Work request:
Every line from the one with "#### vmatchToSam options and output" to the one with "jar file from", including those two, is to be copied exactly; all other lines of the entries below are left out.

★ ★ ★ ★

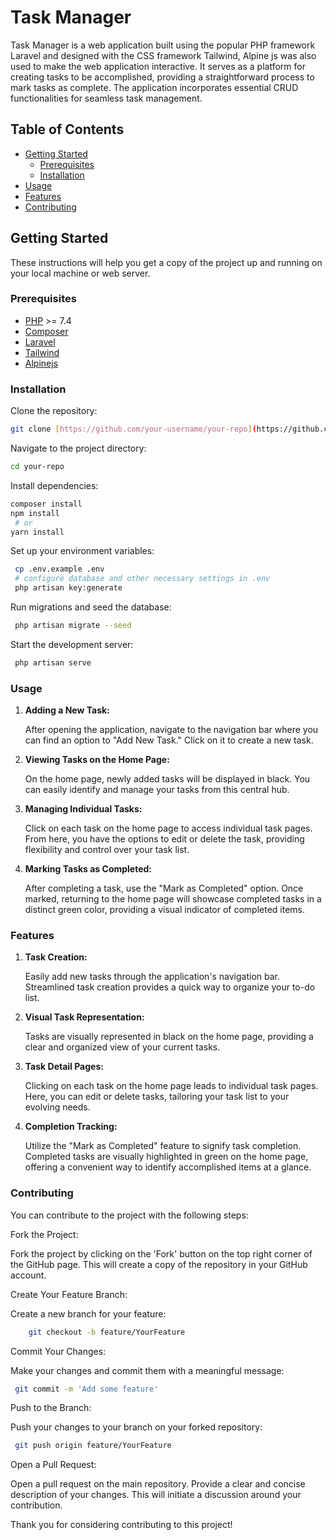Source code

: # Task Manager

Task Manager is a web application built using the popular PHP framework Laravel and designed with the CSS framework Tailwind, Alpine js was also used to make the web application interactive. It serves as a platform for creating tasks to be accomplished, providing a straightforward process to mark tasks as complete. The application incorporates essential CRUD functionalities for seamless task management.

## Table of Contents

- [Getting Started](#getting-started)
  - [Prerequisites](#prerequisites)
  - [Installation](#installation)
- [Usage](#usage)
- [Features](#features)
- [Contributing](#contributing)

  
## Getting Started

These instructions will help you get a copy of the project up and running on your local machine or web server.

### Prerequisites

- [PHP](https://www.php.net/) >= 7.4
- [Composer](https://getcomposer.org/)
- [Laravel](https://laravel.com/)
- [Tailwind](https://tailwindcss.com/)
- [Alpinejs](https://alpinejs.dev/)

### Installation

Clone the repository:

   ```bash
   git clone [https://github.com/your-username/your-repo](https://github.com/Olami2596/LARAVEL-TAILWIND-TASK-MANAGER).git
   ```

Navigate to the project directory:

   ```bash
   cd your-repo
   ```

Install dependencies:

   ```bash
   composer install
   npm install
    # or
   yarn install
   ```

Set up your environment variables:

   ```bash
    cp .env.example .env
    # configure database and other necessary settings in .env
    php artisan key:generate
   ```

Run migrations and seed the database:

   ```bash
    php artisan migrate --seed
   ```

Start the development server:

   ```bash
    php artisan serve
   ```


### Usage

1. **Adding a New Task:**

   After opening the application, navigate to the navigation bar where you can find an option to "Add New Task." Click on it to create a new task.

2. **Viewing Tasks on the Home Page:**

   On the home page, newly added tasks will be displayed in black. You can easily identify and manage your tasks from this central hub.

3. **Managing Individual Tasks:**

   Click on each task on the home page to access individual task pages. From here, you have the options to edit or delete the task, providing flexibility and control over your task list.

4. **Marking Tasks as Completed:**

   After completing a task, use the "Mark as Completed" option. Once marked, returning to the home page will showcase completed tasks in a distinct green color, providing a visual indicator of completed items.


### Features

1. **Task Creation:**
   
   Easily add new tasks through the application's navigation bar. Streamlined task creation provides a quick way to organize your to-do list.

2. **Visual Task Representation:**

   Tasks are visually represented in black on the home page, providing a clear and organized view of your current tasks.

3. **Task Detail Pages:**

   Clicking on each task on the home page leads to individual task pages. Here, you can edit or delete tasks, tailoring your task list to your evolving needs.

4. **Completion Tracking:**

   Utilize the "Mark as Completed" feature to signify task completion. Completed tasks are visually highlighted in green on the home page, offering a convenient way to identify accomplished items at a glance.


### Contributing

You can contribute to the project with the following steps:


Fork the Project:

Fork the project by clicking on the 'Fork' button on the top right corner of the GitHub page. This will create a copy of the repository in your GitHub account.


Create Your Feature Branch:

Create a new branch for your feature:

   ```bash
       git checkout -b feature/YourFeature

   ```

Commit Your Changes:

Make your changes and commit them with a meaningful message:

   ```bash
    git commit -m 'Add some feature'

   ```

Push to the Branch:

Push your changes to your branch on your forked repository:

   ```bash
    git push origin feature/YourFeature

   ```

Open a Pull Request:

Open a pull request on the main repository. Provide a clear and concise description of your changes. This will initiate a discussion around your contribution.

Thank you for considering contributing to this project!




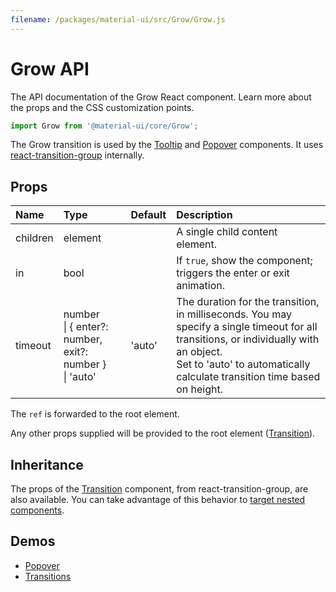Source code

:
 ```yaml
---
filename: /packages/material-ui/src/Grow/Grow.js
---
```


<!--- This documentation is automatically generated, do not try to edit it. -->

# Grow API

<p class="description">The API documentation of the Grow React component. Learn more about the props and the CSS customization points.</p>

```js
import Grow from '@material-ui/core/Grow';
```

The Grow transition is used by the [Tooltip](/components/tooltips/) and
[Popover](/components/popover/) components.
It uses [react-transition-group](https://github.com/reactjs/react-transition-group) internally.

## Props

| Name | Type | Default | Description |
|:-----|:-----|:--------|:------------|
| <span class="prop-name">children</span> | <span class="prop-type">element</span> |  | A single child content element. |
| <span class="prop-name">in</span> | <span class="prop-type">bool</span> |  | If `true`, show the component; triggers the enter or exit animation. |
| <span class="prop-name">timeout</span> | <span class="prop-type">number<br>&#124;&nbsp;{ enter?: number, exit?: number }<br>&#124;&nbsp;'auto'</span> | <span class="prop-default">'auto'</span> | The duration for the transition, in milliseconds. You may specify a single timeout for all transitions, or individually with an object.<br>Set to 'auto' to automatically calculate transition time based on height. |

The `ref` is forwarded to the root element.

Any other props supplied will be provided to the root element ([Transition](https://reactcommunity.org/react-transition-group/transition/#Transition-props)).

## Inheritance

The props of the [Transition](https://reactcommunity.org/react-transition-group/transition/#Transition-props) component, from react-transition-group, are also available.
You can take advantage of this behavior to [target nested components](/guides/api/#spread).

## Demos

- [Popover](/components/popover/)
- [Transitions](/components/transitions/)

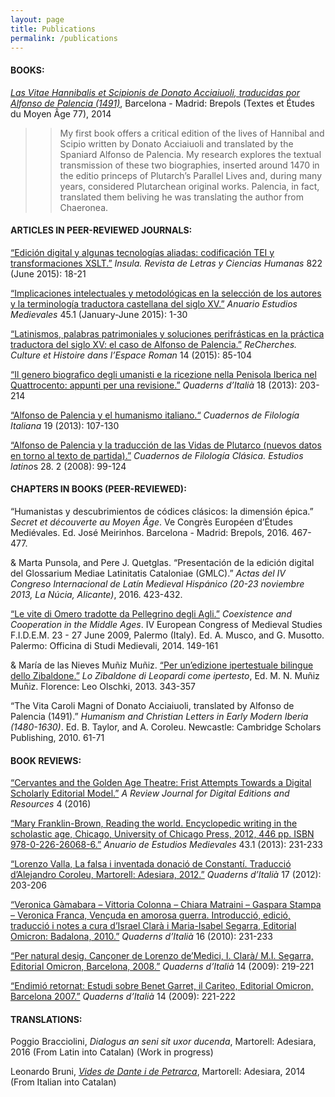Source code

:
 ```yaml
---
layout: page
title: Publications
permalink: /publications
---
```


#### BOOKS:

[*Las Vitae Hannibalis et Scipionis de Donato Acciaiuoli, traducidas por Alfonso de Palencia (1491)*][VHS], Barcelona - Madrid: Brepols (Textes et Études du Moyen Âge 77), 2014

>> My first book offers a critical edition of the lives of Hannibal and Scipio written by Donato Acciaiuoli and translated by the Spaniard Alfonso de Palencia. My research explores the textual transmission of these two biographies, inserted around 1470 in the editio princeps of Plutarch’s Parallel Lives and, during many years, considered Plutarchean original works. Palencia, in fact, translated them beliving he was translating the author from Chaeronea. 

#### ARTICLES IN PEER-REVIEWED JOURNALS:


 [“Edición digital y algunas tecnologías aliadas: codificación TEI y transformaciones XSLT.”][Insula] *Insula. Revista de Letras y Ciencias Humanas* 822 (June 2015): 18-21

[“Implicaciones intelectuales y metodológicas en la selección de los autores y la terminología traductora castellana del siglo XV.”][AEM] *Anuario Estudios Medievales* 45.1 (January-June 2015): 1-30

[“Latinismos, palabras patrimoniales y soluciones perifrásticas en la práctica traductora del siglo XV: el caso de Alfonso de Palencia.”][Recherches] *ReCherches. Culture et Histoire dans l’Espace Roman* 14 (2015): 85-104

[“Il genero biografico degli umanisti e la ricezione nella Penisola Iberica nel Quattrocento: appunti per una revisione.”][Quaderns] *Quaderns d’Italià* 18 (2013): 203-214

[“Alfonso de Palencia y el humanismo italiano.“][CFI] *Cuadernos de Filología Italiana* 19 (2013): 107-130

[“Alfonso de Palencia y la traducción de las Vidas de Plutarco (nuevos datos en torno al texto de partida).”][CFC] *Cuadernos de Filología Clásica. Estudios latino*s 28. 2 (2008): 99-124
	
#### CHAPTERS IN BOOKS (PEER-REVIEWED):

“Humanistas y descubrimientos de códices clásicos: la dimensión épica.” *Secret et découverte au Moyen Âge*. Ve Congrès Européen d’Études Mediévales. Ed. José Meirinhos. Barcelona - Madrid: Brepols, 2016. 467-477.

& Marta Punsola, and Pere J. Quetglas. “Presentación de la edición digital del Glossarium Mediae Latinitatis Cataloniae (GMLC).” *Actas del IV Congreso Internacional de Latín Medieval Hispánico (20-23 noviembre 2013, La Núcia, Alicante)*, 2016. 423-432.

[“Le vite di Omero tradotte da Pellegrino degli Agli.”][Vite Omero] *Coexistence and Cooperation in the Middle Ages*. IV European Congress of Medieval Studies F.I.D.E.M. 23 - 27 June 2009, Palermo (Italy). Ed. A. Musco, and G. Musotto. Palermo: Officina di Studi Medievali, 2014. 149-161

& María de las Nieves Muñiz Muñiz. [“Per un’edizione ipertestuale bilingue dello Zibaldone.”][Zibaldone] *Lo Zibaldone di Leopardi come ipertesto*, Ed. M. N. Muñiz Muñiz. Florence: Leo Olschki, 2013. 343-357

“The Vita Caroli Magni of Donato Acciaiuoli, translated by Alfonso de Palencia (1491).” *Humanism and Christian Letters in Early Modern Iberia (1480-1630)*. Ed. B. Taylor, and A. Coroleu. Newcastle: Cambridge Scholars Publishing, 2010. 61-71

#### BOOK REVIEWS:

[“Cervantes and the Golden Age Theatre: Frist Attempts Towards a Digital Scholarly Editorial Model.”][RIDE] *A Review Journal for Digital Editions and Resources* 4 (2016) 

[“Mary Franklin-Brown, Reading the world. Encyclopedic writing in the scholastic age, Chicago, University of Chicago Press, 2012, 446 pp. ISBN 978-0-226-26068-6.”][Review AEM] *Anuario de Estudios Medievales* 43.1 (2013): 231-233

[“Lorenzo Valla, La falsa i inventada donació de Constantí. Traducció d’Alejandro Coroleu, Martorell: Adesiara, 2012.”][Review Valla] *Quaderns d’Italià* 17 (2012): 203-206

[“Veronica Gàmabara – Vittoria Colonna – Chiara Matraini – Gaspara Stampa – Veronica Franca, Vençuda en amorosa guerra. Introducció, edició, traducció i notes a cura d’Israel Clarà i Maria-Isabel Segarra, Editorial Omicron: Badalona, 2010.”][Review Poetesse] *Quaderns d’Italià* 16 (2010): 231-233

[“Per natural desig. Cançoner de Lorenzo de’Medici, I. Clarà/ M.I. Segarra, Editorial Omicron, Barcelona, 2008.”][Review Medici] *Quaderns d’Italià* 14 (2009): 219-221

[“Endimió retornat: Estudi sobre Benet Garret, il Cariteo, Editorial Omicron, Barcelona 2007.”][Review Endimio] *Quaderns d’Italià* 14 (2009): 221-222


#### TRANSLATIONS:

Poggio Bracciolini, *Dialogus an seni sit uxor ducenda*, Martorell: Adesiara, 2016 (From Latin into Catalan) (Work in progress)

Leonardo Bruni, [*Vides de Dante i de Petrarca*][Traduccio Bruni], Martorell: Adesiara, 2014 (From Italian into Catalan)


[VHS]: http://www.brepols.net/Pages/ShowProduct.aspx?prod_id=IS-9782503556062-1
[Insula]: http://academiccommons.columbia.edu/catalog/ac%3A189047
[AEM]: http://academiccommons.columbia.edu/catalog/ac%3A189050
[Recherches]: http://academiccommons.columbia.edu/catalog/ac%3A189044 
[Quaderns]: http://www.raco.cat/index.php/QuadernsItalia/article/view/285161
[CFI]: http://revistas.ucm.es/index.php/CFIT/article/view/41296
[CFC]: http://revistas.ucm.es/fll/11319062/articulos/CFCL0808220099A.PDF
[Vite Omero]: http://academiccommons.columbia.edu/catalog/ac%3A189086"
[Zibaldone]: https://www.academia.edu/4057483/Per_unedizione_ipertestuale_bilingue_dello_Zibaldone._Tra_filologia_e_informatica
[RIDE]: http://ride.i-d-e.de/issues/issue-4/entretenida/
[Review AEM]: http://estudiosmedievales.revistas.csic.es/index.php/estudiosmedievales/article/view/445/453
[Review Valla]: http://ddd.uab.cat/record/103987?ln=ca
[Review Poetesse]: http://ddd.uab.cat/pub/qdi/11359730n16/11359730n16p231.pdf
[Review Medici]: http://ddd.uab.cat/pub/qdi/11359730n14p219.pdf
[Review Endimio]: http://ddd.uab.cat/pub/qdi/11359730n14p221.pdf
[Traduccio Bruni]: http://www.adesiaraeditorial.cat/ficha.aspx?cod=VAG000013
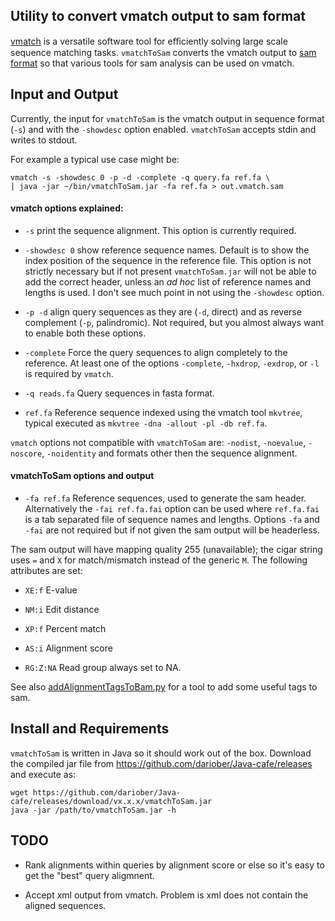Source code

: ## Utility to convert vmatch output to sam format

[vmatch](http://www.vmatch.de/) is a versatile software tool for eﬃciently solving large scale sequence matching tasks.
`vmatchToSam` converts the vmatch output to [sam format](http://samtools.github.io/hts-specs/SAMv1.pdf) so that
various tools for sam analysis can be used on vmatch.

## Input and Output

Currently, the input for `vmatchToSam` is the vmatch output in sequence format (`-s`) and with the `-showdesc` option enabled.
`vmatchToSam` accepts stdin and writes to stdout.

For example a typical use case might be:

```
vmatch -s -showdesc 0 -p -d -complete -q query.fa ref.fa \
| java -jar ~/bin/vmatchToSam.jar -fa ref.fa > out.vmatch.sam
```

#### vmatch options explained:

* `-s` print the sequence alignment. This option is currently required.

* `-showdesc 0` show reference sequence names. Default is to show the index position of the sequence in the reference file.
This option is not strictly necessary but if not present `vmatchToSam.jar` will not be able to add the correct header, unless an *ad hoc*
list of reference names and lengths is used. I don't see much point in not using the `-showdesc` option.

* `-p -d` align query sequences as they are (`-d`, direct) and as reverse complement (`-p`, palindromic).
Not required, but you almost always want to enable both these options. 

* `-complete` Force the query sequences to align completely to the reference.
At least one of the options `-complete`, `-hxdrop`, `-exdrop`, or `-l` is required by `vmatch`.

* `-q reads.fa` Query sequences in fasta format.

* `ref.fa` Reference sequence indexed using the vmatch tool `mkvtree`, typical executed as
`mkvtree -dna -allout -pl -db ref.fa`.

`vmatch` options not compatible with `vmatchToSam` are: `-nodist`, `-noevalue`, `-noscore`, `-noidentity` and formats other then the sequence alignment.

#### vmatchToSam options and output

* `-fa ref.fa` Reference sequences, used to generate the sam header. Alternatively the `-fai ref.fa.fai` option can be used where
`ref.fa.fai` is a tab separated file of sequence names and lengths. Options `-fa` and `-fai` are not required but if not given the sam
output will be headerless.


The sam output will have mapping quality 255 (unavailable); the cigar string uses `=` and `X` for match/mismatch instead of the generic `M`.
The following attributes are set:

* `XE:f` E-value

* `NM:i` Edit distance

* `XP:f` Percent match

* `AS:i` Alignment score

* `RG:Z:NA` Read group always set to NA.

See also [addAlignmentTagsToBam.py](https://github.com/dariober/bioinformatics-cafe/blob/master/addAlignmentTagsToBam.py) for a tool to add some useful tags to sam.

## Install and Requirements

`vmatchToSam` is written in Java so it should work out of the box. Download the compiled jar file from
https://github.com/dariober/Java-cafe/releases and execute as:

```
wget https://github.com/dariober/Java-cafe/releases/download/vx.x.x/vmatchToSam.jar
java -jar /path/to/vmatchToSam.jar -h
```

## TODO

* Rank alignments within queries by alignment score or else so it's easy to get the "best" query aligmnent.

* Accept xml output from vmatch. Problem is xml does not contain the aligned sequences.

★ ★ ★ ★

Answer box:
#### vmatchToSam options and output

* `-fa ref.fa` Reference sequences, used to generate the sam header. Alternatively the `-fai ref.fa.fai` option can be used where
`ref.fa.fai` is a tab separated file of sequence names and lengths. Options `-fa` and `-fai` are not required but if not given the sam
output will be headerless.


The sam output will have mapping quality 255 (unavailable); the cigar string uses `=` and `X` for match/mismatch instead of the generic `M`.
The following attributes are set:

* `XE:f` E-value

* `NM:i` Edit distance

* `XP:f` Percent match

* `AS:i` Alignment score

* `RG:Z:NA` Read group always set to NA.

See also [addAlignmentTagsToBam.py](https://github.com/dariober/bioinformatics-cafe/blob/master/addAlignmentTagsToBam.py) for a tool to add some useful tags to sam.

## Install and Requirements

`vmatchToSam` is written in Java so it should work out of the box. Download the compiled jar file from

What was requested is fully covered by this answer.